Memórias de um piloto inglês quase quatro décadas depois da Guerra das Malvinas
David Morgan, ex-membro da RAF e autor de ‘Hostile Skies’, expressa a necessidade de se reencontrar em tempos de paz com aqueles que enfrentou no campo de batalha das ilhas
Quando a primavera europeia começar, David Morgan sabe que as memórias da guerra voltarão a assaltá-lo. Ele voltou das Ilhas Malvinas em julho de 1982, condecorado e reconhecido por suas façanhas como piloto do Sea Harriers, a aeronave mais moderna da época.
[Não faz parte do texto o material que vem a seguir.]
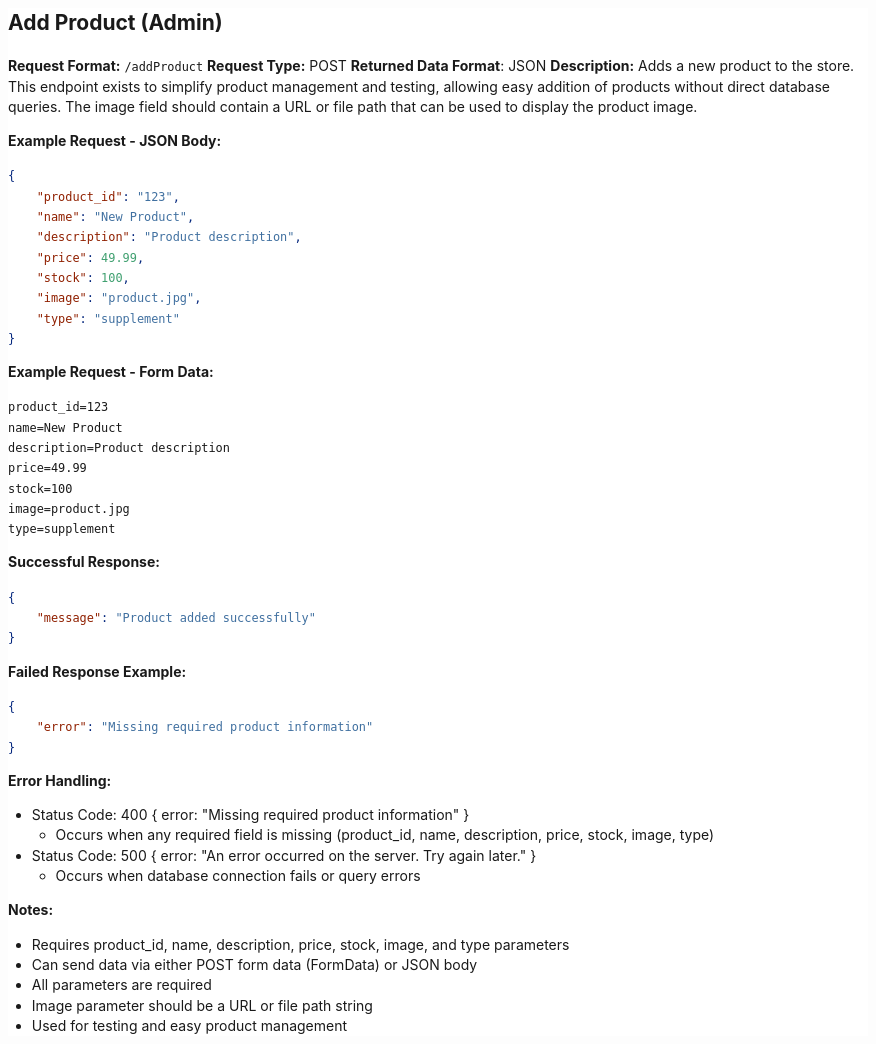 ## Add Product (Admin)
**Request Format:** `/addProduct`
**Request Type:** POST
**Returned Data Format**: JSON
**Description:** Adds a new product to the store. This endpoint exists to simplify product management and testing, allowing easy addition of products without direct database queries. The image field should contain a URL or file path that can be used to display the product image.

**Example Request - JSON Body:**
```json
{
    "product_id": "123",
    "name": "New Product",
    "description": "Product description",
    "price": 49.99,
    "stock": 100,
    "image": "product.jpg",
    "type": "supplement"
}
```

**Example Request - Form Data:**
```
product_id=123
name=New Product
description=Product description
price=49.99
stock=100
image=product.jpg
type=supplement
```

**Successful Response:**
```json
{
    "message": "Product added successfully"
}
```

**Failed Response Example:**
```json
{
    "error": "Missing required product information"
}
```

**Error Handling:**
- Status Code: 400 { error: "Missing required product information" }
  - Occurs when any required field is missing (product_id, name, description, price, stock, image, type)
- Status Code: 500 { error: "An error occurred on the server. Try again later." }
  - Occurs when database connection fails or query errors

**Notes:**
- Requires product_id, name, description, price, stock, image, and type parameters
- Can send data via either POST form data (FormData) or JSON body
- All parameters are required
- Image parameter should be a URL or file path string
- Used for testing and easy product management
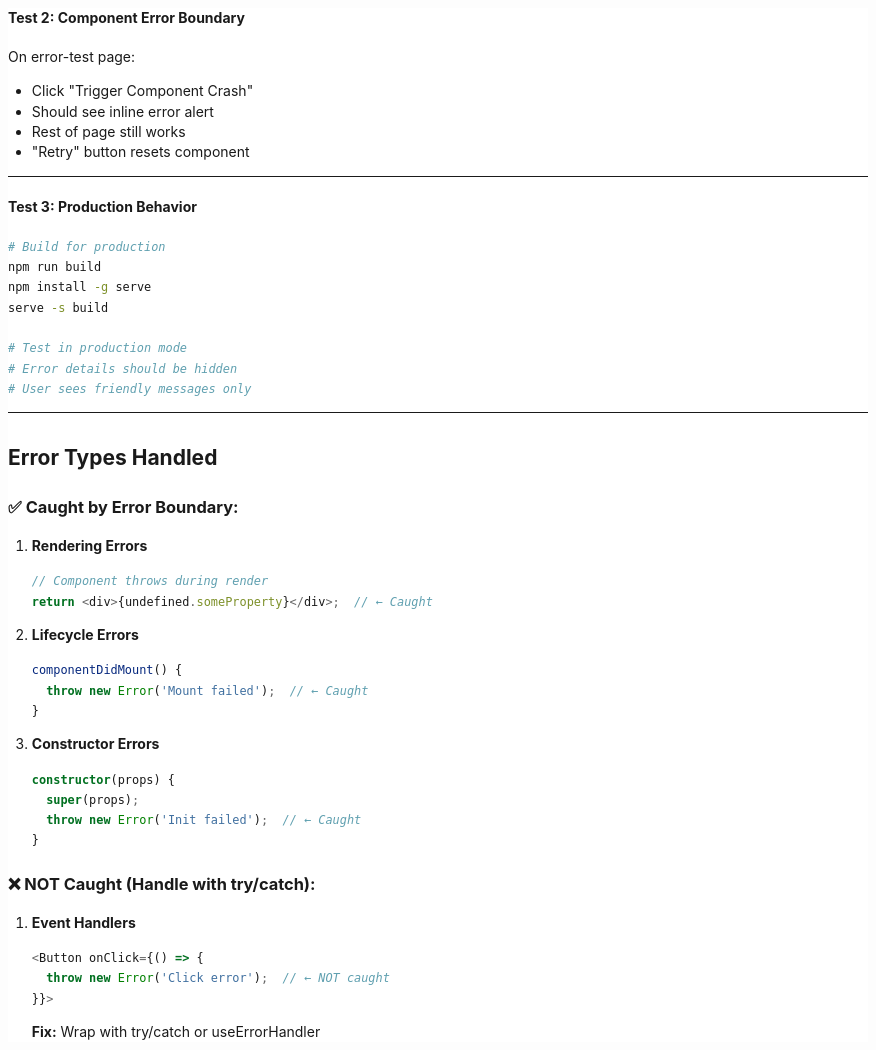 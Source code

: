 
#### **Test 2: Component Error Boundary**

On error-test page:
- Click "Trigger Component Crash"
- Should see inline error alert
- Rest of page still works
- "Retry" button resets component

---

#### **Test 3: Production Behavior**

```bash
# Build for production
npm run build
npm install -g serve
serve -s build

# Test in production mode
# Error details should be hidden
# User sees friendly messages only
```

---

## Error Types Handled

### ✅ **Caught by Error Boundary:**

1. **Rendering Errors**
   ```typescript
   // Component throws during render
   return <div>{undefined.someProperty}</div>;  // ← Caught
   ```

2. **Lifecycle Errors**
   ```typescript
   componentDidMount() {
     throw new Error('Mount failed');  // ← Caught
   }
   ```

3. **Constructor Errors**
   ```typescript
   constructor(props) {
     super(props);
     throw new Error('Init failed');  // ← Caught
   }
   ```

### ❌ **NOT Caught (Handle with try/catch):**

1. **Event Handlers**
   ```typescript
   <Button onClick={() => {
     throw new Error('Click error');  // ← NOT caught
   }}>
   ```
   **Fix:** Wrap with try/catch or useErrorHandler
Participou de mais de 50 missões durante o conflito, nas quais abateu helicópteros e aviões. Ao regressar para casa, essas façanhas se transformaram em pesadelos. “Estava irritável, nervoso e muito relutante em tomar as pequenas decisões de todos os dias. Era como se tivesse me acostumado a tomar decisões de vida ou morte e tivesse perdido a habilidade de lidar com o mundano”, conta David Morgan em seu livro de memórias, Hostile Skies, escrito há 14 anos e recentemente traduzido para o espanhol e publicado na Argentina como Cielos Hostiles. Muito tempo depois da guerra, ele recebeu o diagnóstico de transtorno de estresse pós-traumático e pôde falar sobre o que havia vivido.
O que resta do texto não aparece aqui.